__ASSIGNMENT__
Some lines below hold "nomMarche". Pick them out and copy them.

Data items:
********
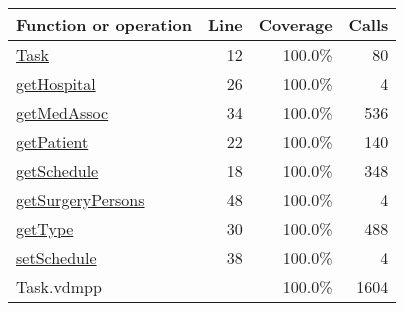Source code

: \begin{longtable}{|l|r|r|r|}
\hline
Function or operation & Line & Coverage & Calls \\
\hline
\hline
\hyperref[Task:12]{Task} & 12&100.0\% & 80 \\
\hline
\hyperref[getHospital:26]{getHospital} & 26&100.0\% & 4 \\
\hline
\hyperref[getMedAssoc:34]{getMedAssoc} & 34&100.0\% & 536 \\
\hline
\hyperref[getPatient:22]{getPatient} & 22&100.0\% & 140 \\
\hline
\hyperref[getSchedule:18]{getSchedule} & 18&100.0\% & 348 \\
\hline
\hyperref[getSurgeryPersons:48]{getSurgeryPersons} & 48&100.0\% & 4 \\
\hline
\hyperref[getType:30]{getType} & 30&100.0\% & 488 \\
\hline
\hyperref[setSchedule:38]{setSchedule} & 38&100.0\% & 4 \\
\hline
\hline
Task.vdmpp & & 100.0\% & 1604 \\
\hline
\end{longtable}

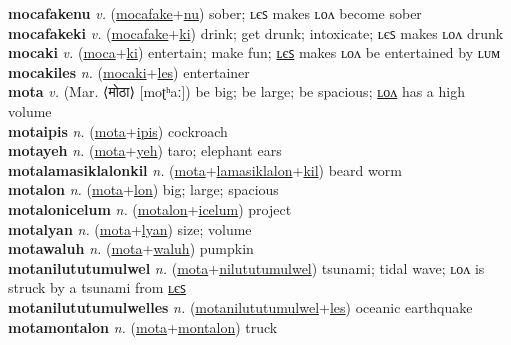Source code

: \textbf{mocafakenu} \textit{v.} (\hyperref[mocafake]{mocafake}+\hyperref[nu]{nu})
sober; ʟєꜱ makes ʟᴏᴧ become sober \label{mocafakenu} \\
\textbf{mocafakeki} \textit{v.} (\hyperref[mocafake]{mocafake}+\hyperref[ki]{ki})
drink; get drunk; intoxicate; ʟєꜱ makes ʟᴏᴧ drunk \label{mocafakeki} \\
\textbf{mocaki} \textit{v.} (\hyperref[moca]{moca}+\hyperref[ki]{ki})
entertain; make fun; \hyperref[mocakiles]{ʟєꜱ} makes ʟᴏᴧ be entertained by ʟᴜᴍ \label{mocaki} \\
\textbf{mocakiles} \textit{n.} (\hyperref[mocaki]{mocaki}+\hyperref[les]{les})
entertainer \label{mocakiles} \\
\textbf{mota} \textit{v.} (Mar. ⟨मोठा⟩ [moʈʰaː])
be big; be large; be spacious; \hyperref[motalon]{ʟᴏᴧ} has a high volume \label{mota} \\
\textbf{motaipis} \textit{n.} (\hyperref[mota]{mota}+\hyperref[ipis]{ipis})
cockroach \label{motaipis} \\
\textbf{motayeh} \textit{n.} (\hyperref[mota]{mota}+\hyperref[yeh]{yeh})
taro; elephant ears \label{motayeh} \\
\textbf{motalamasiklalonkil} \textit{n.} (\hyperref[mota]{mota}+\hyperref[lamasiklalon]{lamasiklalon}+\hyperref[kil]{kil})
beard worm \label{motalamasiklalonkil} \\
\textbf{motalon} \textit{n.} (\hyperref[mota]{mota}+\hyperref[lon]{lon})
big; large; spacious \label{motalon} \\
\textbf{motalonicelum} \textit{n.} (\hyperref[motalon]{motalon}+\hyperref[icelum]{icelum})
project \label{motalonicelum} \\
\textbf{motalyan} \textit{n.} (\hyperref[mota]{mota}+\hyperref[lyan]{lyan})
size; volume \label{motalyan} \\
\textbf{motawaluh} \textit{n.} (\hyperref[mota]{mota}+\hyperref[waluh]{waluh})
pumpkin \label{motawaluh} \\
\textbf{motanilututumulwel} \textit{n.} (\hyperref[mota]{mota}+\hyperref[nilututumulwel]{nilututumulwel})
tsunami; tidal wave; ʟᴏᴧ is struck by a tsunami from \hyperref[motanilututumulwelles]{ʟєꜱ} \label{motanilututumulwel} \\
\textbf{motanilututumulwelles} \textit{n.} (\hyperref[motanilututumulwel]{motanilututumulwel}+\hyperref[les]{les})
oceanic earthquake \label{motanilututumulwelles} \\
\textbf{motamontalon} \textit{n.} (\hyperref[mota]{mota}+\hyperref[montalon]{montalon})
truck \label{motamontalon} \\
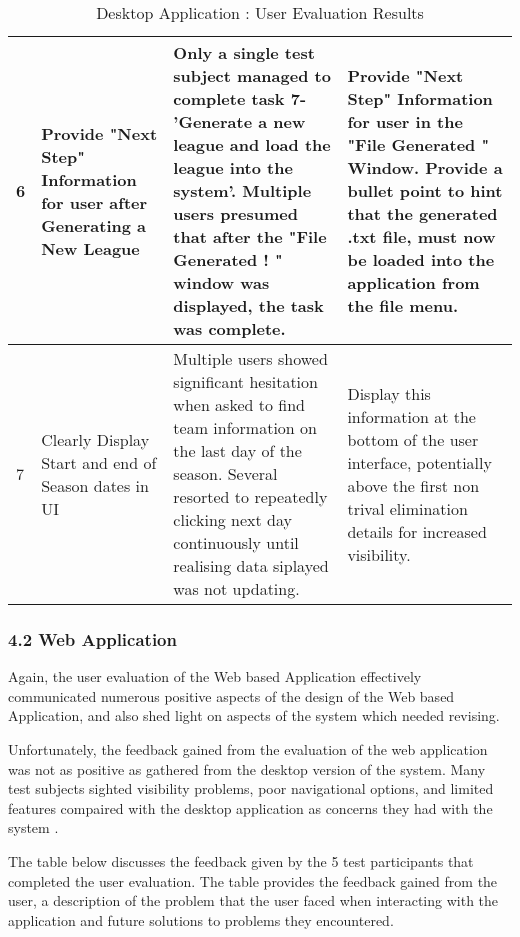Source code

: \begin{table}[t]
\begin{tabular}{|l|p{3cm}|p{5cm}|p{4cm}|}
\hline
6 & Provide "Next Step" Information for user after Generating a New League   & Only a single test subject managed to complete task 7- 'Generate a new league and load the league into the system'. Multiple users presumed that after the "File Generated ! " window was displayed, the task was complete.   & Provide "Next Step" Information for user in the "File Generated " Window. Provide a bullet point to hint that the generated .txt file, must now be loaded into the application from the file menu.     \\
\hline
7 & Clearly Display Start and end of Season dates in UI   & Multiple users showed significant hesitation when asked to find team information on the last day of the season. Several resorted to repeatedly clicking next day continuously until realising data siplayed was not updating. &  Display this information at the bottom of the user interface, potentially above the first non trival elimination details for increased visibility.   \\
\hline

\hline
\end{tabular}
\caption{Desktop Application : User Evaluation Results}
\label{tab:template}
\end{table}
 	 

\subsubsection{4.2 Web Application}


Again, the user evaluation of the Web based Application effectively communicated numerous positive aspects of the design of the Web based Application, and also shed light on aspects of the system which needed revising. 

Unfortunately, the feedback gained from the evaluation of the web application was not as positive as gathered from the desktop version of the system. Many test subjects sighted visibility problems, poor navigational options, and limited features compaired with the desktop application as concerns they had with the system . 

The table below discusses the feedback given by the 5 test participants that completed the user evaluation. The table provides the feedback gained from the user, a description of the problem that the user faced when interacting with the application and future solutions to problems they encountered. 
    



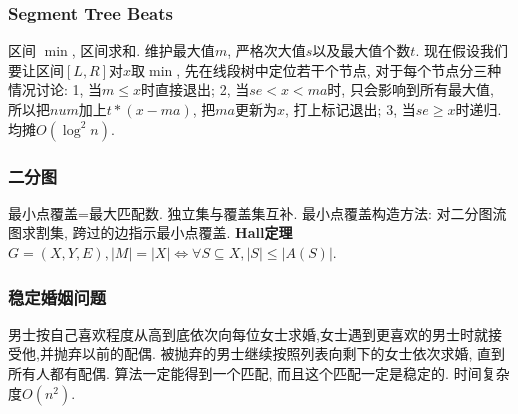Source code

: \subsubsection{Segment Tree Beats}
        区间 $\min$, 区间求和. 维护最大值$m$, 严格次大值$s$以及最大值个数$t$. 现在假设我们要让区间$[L,R]$对$x$取$\min$, 先在线段树中定位若干个节点, 对于每个节点分三种情况讨论: 1, 当$m\leq x$时直接退出; 2, 当$se<x<ma$时, 只会影响到所有最大值, 所以把$num$加上$t*(x-ma)$, 把$ma$更新为$x$, 打上标记退出; 3, 当$se\geq x$时递归. 均摊$O(\log^2n)$. 
\subsubsection{二分图}
        最小点覆盖=最大匹配数. 独立集与覆盖集互补. 最小点覆盖构造方法: 对二分图流图求割集, 跨过的边指示最小点覆盖.
        \textbf{Hall定理}$G=(X,Y,E), |M|=|X| \Leftrightarrow \forall S \subseteq X, |S| \leq |A(S)|$. 

\subsubsection{稳定婚姻问题}
         男士按自己喜欢程度从高到底依次向每位女士求婚,女士遇到更喜欢的男士时就接受他,并抛弃以前的配偶. 被抛弃的男士继续按照列表向剩下的女士依次求婚, 直到所有人都有配偶. 算法一定能得到一个匹配, 而且这个匹配一定是稳定的. 时间复杂度$O(n^2)$. 

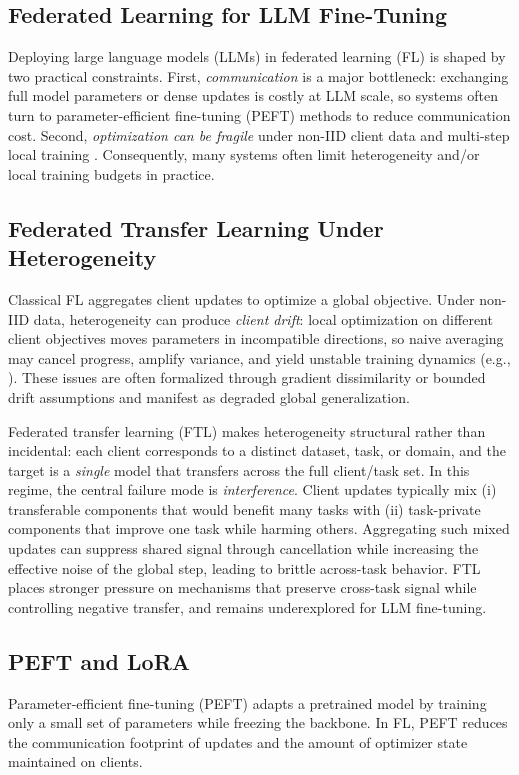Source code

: \documentclass{article}
\theoremstyle{plain}
\theoremstyle{definition}
\theoremstyle{remark}
\begin{document}
\subsection{Federated Learning for LLM Fine-Tuning}
Deploying large language models (LLMs) in federated learning (FL) is shaped by two practical constraints. First, \emph{communication} is a major bottleneck: exchanging full model parameters or dense updates is costly at LLM scale, so systems often turn to parameter-efficient fine-tuning (PEFT) methods to reduce communication cost. Second, \emph{optimization can be fragile} under non-IID client data and multi-step local training \citet{mcmahan2017communication,reddi2020adaptive}. Consequently, many systems often limit heterogeneity and/or local training budgets in practice.

\subsection{Federated Transfer Learning Under Heterogeneity}
Classical FL aggregates client updates to optimize a global objective. Under non-IID data, heterogeneity can produce \emph{client drift}: local optimization on different client objectives moves parameters in incompatible directions, so naive averaging may cancel progress, amplify variance, and yield unstable training dynamics (e.g., \citet{mcmahan2017communication,stich2018local,karimireddy2020scaffold}). These issues are often formalized through gradient dissimilarity or bounded drift assumptions and manifest as degraded global generalization.

Federated transfer learning (FTL) makes heterogeneity structural rather than incidental: each client corresponds to a distinct dataset, task, or domain, and the target is a \emph{single} model that transfers across the full client/task set. In this regime, the central failure mode is \emph{interference}. Client updates typically mix (i) transferable components that would benefit many tasks with (ii) task-private components that improve one task while harming others. Aggregating such mixed updates can suppress shared signal through cancellation while increasing the effective noise of the global step, leading to brittle across-task behavior. FTL places stronger pressure on mechanisms that preserve cross-task signal while controlling negative transfer, and remains underexplored for LLM fine-tuning.

\subsection{PEFT and LoRA}
Parameter-efficient fine-tuning (PEFT) adapts a pretrained model by training only a small set of parameters while freezing the backbone. In FL, PEFT reduces the communication footprint of updates and the amount of optimizer state maintained on clients.
\end{document}
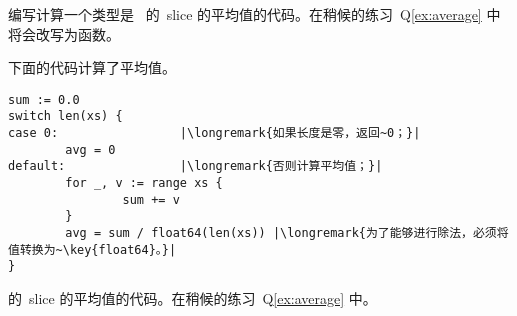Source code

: \begin{Exercise}[title={Average},difficulty=4]
\label{ex:average no func}
\Question\label{ex:average no func q1} 编写计算一个类型是~
 的~slice 的平均值的代码。在稍候的练习~Q\ref{ex:average} 
中将会改写为函数。
\end{Exercise}

\begin{Answer}
\Question 下面的代码计算了平均值。
\begin{lstlisting}
sum := 0.0 
switch len(xs) {
case 0:                 |\longremark{如果长度是零，返回~0；}|
        avg = 0
default:                |\longremark{否则计算平均值；}|
        for _, v := range xs {
                sum += v
        }
        avg = sum / float64(len(xs)) |\longremark{为了能够进行除法，必须将值转换为~\key{float64}。}|
}
\end{lstlisting}
\showremarks
\end{Answer}
 的~slice 的平均值的代码。在稍候的练习~Q\ref{ex:average} 中。
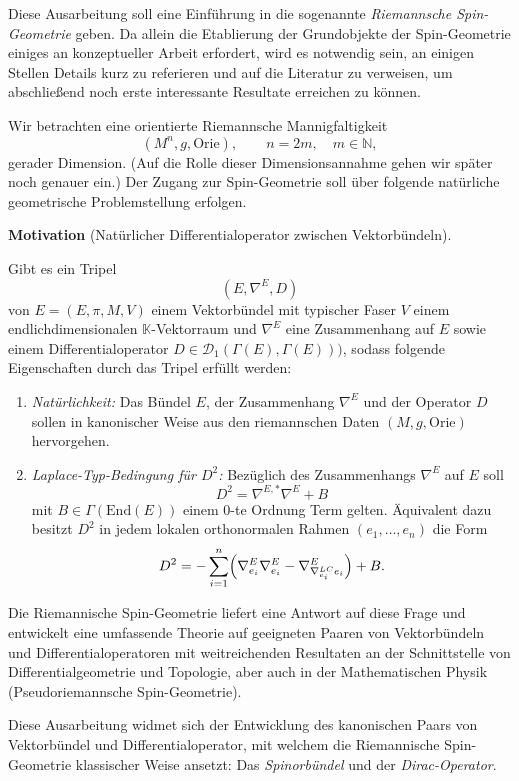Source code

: \documentclass[10pt, letterpaper]{article}
\newcommand{\End}{\mathrm{End}}
\newcommand{\CustomHeading}[3]{%
  \par\medskip\noindent%
  \textbf{#1 #2} \textnormal{(#3)}.\enskip%
}
\newenvironment{MOT}[2]{\CustomHeading{Motivation}{#1}{#2}}{}
\begin{document}
Diese Ausarbeitung soll eine Einführung in die sogenannte \emph{Riemannsche Spin-Geometrie} geben. Da allein die Etablierung der Grundobjekte der Spin-Geometrie einiges an konzeptueller Arbeit erfordert, wird es notwendig sein, an einigen Stellen Details kurz zu referieren und auf die Literatur zu verweisen, um abschließend noch erste interessante Resultate erreichen zu können. 


Wir betrachten eine orientierte Riemannsche Mannigfaltigkeit
\[
(M^n,g,\mathrm{Orie}),
\qquad n=2m,\quad m\in\mathbb N,
\]
gerader Dimension. 
(Auf die Rolle dieser Dimensionsannahme gehen wir später noch genauer ein.) Der Zugang zur Spin-Geometrie soll über folgende natürliche geometrische Problemstellung erfolgen.

\begin{MOT}{}{Natürlicher Differentialoperator zwischen Vektorbündeln}
  Gibt es ein Tripel 
  $$\left( E,\nabla^E, D \right)$$
  von $E=(E,\pi,M,V)$ einem Vektorbündel mit typischer Faser $V$ einem endlichdimensionalen $\mathbb{K}$-Vektorraum und $\nabla^E$ eine Zusammenhang auf $E$ sowie einem Differentialoperator $D\in \mathscr{D}_1(\Gamma(E),\Gamma(E)))$, sodass folgende Eigenschaften durch das Tripel erfüllt werden:
  \begin{enumerate}
    \item \emph{Natürlichkeit:}
    Das Bündel $E$, der Zusammenhang $\nabla^E$ und der Operator $D$ sollen
    in kanonischer Weise aus den riemannschen Daten $(M,g,\mathrm{Orie})$
    hervorgehen.
    \item \emph{Laplace-Typ-Bedingung für $D^2$:}
    Bezüglich des Zusammenhangs $\nabla^E$ auf $E$ soll 
    \[
    D^2=\nabla^{E,*}\nabla^E+B
    \]
    mit $B\in \Gamma(\End(E))$ einem 0-te Ordnung Term gelten. Äquivalent dazu besitzt $D^2$ in jedem lokalen orthonormalen Rahmen
    $(e_1,\dots,e_n)$ die Form
    \[
    D^2
    =
    -\sum_{i=1}^n\Bigl(
    \nabla^E_{e_i}\nabla^E_{e_i}
    -\nabla^E_{\nabla^{LC}_{e_i}e_i}
    \Bigr)
    +B.
    \]
  \end{enumerate}
\end{MOT}
\bigskip 

Die Riemannische Spin-Geometrie liefert eine Antwort auf diese Frage und entwickelt eine umfassende Theorie auf geeigneten Paaren von Vektorbündeln und Differentialoperatoren mit weitreichenden Resultaten an der Schnittstelle von Differentialgeometrie und Topologie, aber auch in der Mathematischen Physik (Pseudoriemannsche Spin-Geometrie).


Diese Ausarbeitung widmet sich der Entwicklung des kanonischen Paars von Vektorbündel und Differentialoperator, mit welchem die Riemannische Spin-Geometrie klassischer Weise ansetzt: Das \emph{Spinorbündel} und der \emph{Dirac-Operator}.  
\end{document}
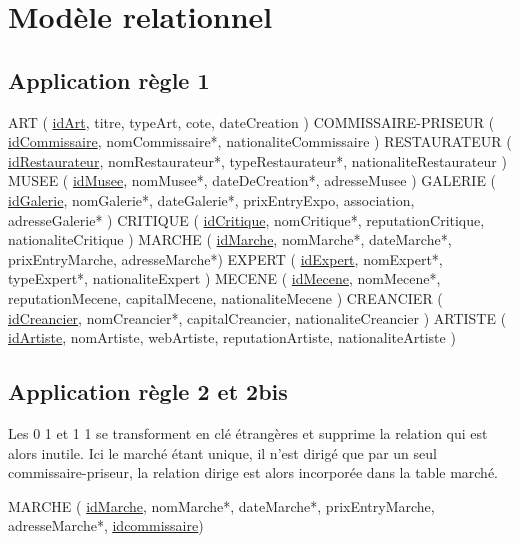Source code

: \documentclass{article}
\begin{document}
\section{Modèle relationnel}
\subsection{Application règle 1}

ART ( \underline{idArt}, titre, typeArt, cote, dateCreation ) \newline
COMMISSAIRE-PRISEUR ( \underline{idCommissaire}, nomCommissaire*, nationaliteCommissaire )\newline
RESTAURATEUR ( \underline{idRestaurateur}, nomRestaurateur*, typeRestaurateur*, nationaliteRestaurateur )\newline
MUSEE ( \underline{idMusee}, nomMusee*, dateDeCreation*, adresseMusee )\newline
GALERIE ( \underline{idGalerie}, nomGalerie*, dateGalerie*, prixEntryExpo, association, adresseGalerie* )\newline
CRITIQUE ( \underline{idCritique}, nomCritique*, reputationCritique, nationaliteCritique )\newline
MARCHE ( \underline{idMarche}, nomMarche*, dateMarche*, prixEntryMarche, adresseMarche*)\newline
EXPERT ( \underline{idExpert}, nomExpert*, typeExpert*, nationaliteExpert )\newline
MECENE ( \underline{idMecene}, nomMecene*, reputationMecene, capitalMecene, nationaliteMecene )\newline
CREANCIER ( \underline{idCreancier}, nomCreancier*, capitalCreancier, nationaliteCreancier )\newline
ARTISTE ( \underline{idArtiste}, nomArtiste, webArtiste, reputationArtiste, nationaliteArtiste )\newline

\subsection{Application règle 2 et 2bis}

Les 0 1 et 1 1 se transforment en clé étrangères et supprime la relation qui est alors inutile.
Ici le marché étant unique, il n'est dirigé que par un seul commissaire-priseur, la relation dirige est alors incorporée dans la table marché.

MARCHE ( \underline{idMarche}, nomMarche*, dateMarche*, prixEntryMarche, adresseMarche*, \underline{\underline{idcommissaire}})
\end{document}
********
__RESULT OF THIS EXERCISE__
MARCHE ( \underline{idMarche}, nomMarche*, dateMarche*, prixEntryMarche, adresseMarche*)\newline
MARCHE ( \underline{idMarche}, nomMarche*, dateMarche*, prixEntryMarche, adresseMarche*, \underline{\underline{idcommissaire}})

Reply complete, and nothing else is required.